(Beginning of Data records)
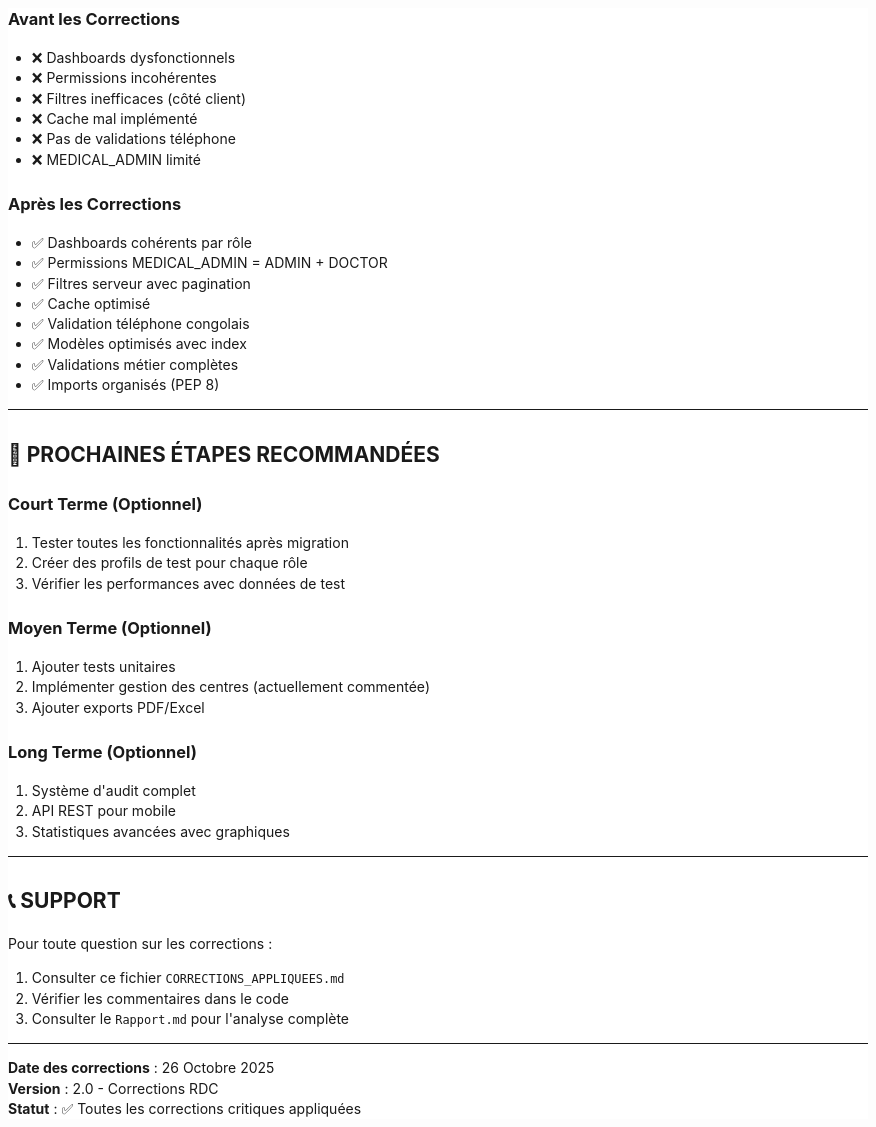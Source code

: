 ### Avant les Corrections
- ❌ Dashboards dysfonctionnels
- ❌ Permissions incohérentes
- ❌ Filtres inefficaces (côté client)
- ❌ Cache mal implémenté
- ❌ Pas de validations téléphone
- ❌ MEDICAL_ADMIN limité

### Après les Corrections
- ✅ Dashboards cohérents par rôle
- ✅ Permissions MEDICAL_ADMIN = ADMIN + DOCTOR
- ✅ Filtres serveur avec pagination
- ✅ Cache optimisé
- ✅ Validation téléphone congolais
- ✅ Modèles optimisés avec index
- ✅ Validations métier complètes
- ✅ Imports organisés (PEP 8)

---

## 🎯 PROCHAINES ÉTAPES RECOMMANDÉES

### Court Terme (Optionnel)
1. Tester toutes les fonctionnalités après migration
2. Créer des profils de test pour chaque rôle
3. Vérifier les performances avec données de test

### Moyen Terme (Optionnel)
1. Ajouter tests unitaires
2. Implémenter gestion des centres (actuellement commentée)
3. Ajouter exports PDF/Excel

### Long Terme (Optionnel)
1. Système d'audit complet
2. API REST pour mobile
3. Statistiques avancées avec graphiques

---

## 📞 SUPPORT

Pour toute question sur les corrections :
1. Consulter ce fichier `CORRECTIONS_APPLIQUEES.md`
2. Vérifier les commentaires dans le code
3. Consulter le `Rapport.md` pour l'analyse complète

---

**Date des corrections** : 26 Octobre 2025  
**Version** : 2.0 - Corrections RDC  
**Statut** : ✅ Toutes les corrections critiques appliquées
(End of Data records)
#### About this task
The preceding entries should be duplicated word for word; no picture belongs in the copy.

#### Solution for this task
Source code

: ### Avant les Corrections
- ❌ Dashboards dysfonctionnels
- ❌ Permissions incohérentes
- ❌ Filtres inefficaces (côté client)
- ❌ Cache mal implémenté
- ❌ Pas de validations téléphone
- ❌ MEDICAL_ADMIN limité

### Après les Corrections
- ✅ Dashboards cohérents par rôle
- ✅ Permissions MEDICAL_ADMIN = ADMIN + DOCTOR
- ✅ Filtres serveur avec pagination
- ✅ Cache optimisé
- ✅ Validation téléphone congolais
- ✅ Modèles optimisés avec index
- ✅ Validations métier complètes
- ✅ Imports organisés (PEP 8)

---

## 🎯 PROCHAINES ÉTAPES RECOMMANDÉES

### Court Terme (Optionnel)
1. Tester toutes les fonctionnalités après migration
2. Créer des profils de test pour chaque rôle
3. Vérifier les performances avec données de test

### Moyen Terme (Optionnel)
1. Ajouter tests unitaires
2. Implémenter gestion des centres (actuellement commentée)
3. Ajouter exports PDF/Excel

### Long Terme (Optionnel)
1. Système d'audit complet
2. API REST pour mobile
3. Statistiques avancées avec graphiques

---

## 📞 SUPPORT

Pour toute question sur les corrections :
1. Consulter ce fichier `CORRECTIONS_APPLIQUEES.md`
2. Vérifier les commentaires dans le code
3. Consulter le `Rapport.md` pour l'analyse complète

---

**Date des corrections** : 26 Octobre 2025  
**Version** : 2.0 - Corrections RDC  
**Statut** : ✅ Toutes les corrections critiques appliquées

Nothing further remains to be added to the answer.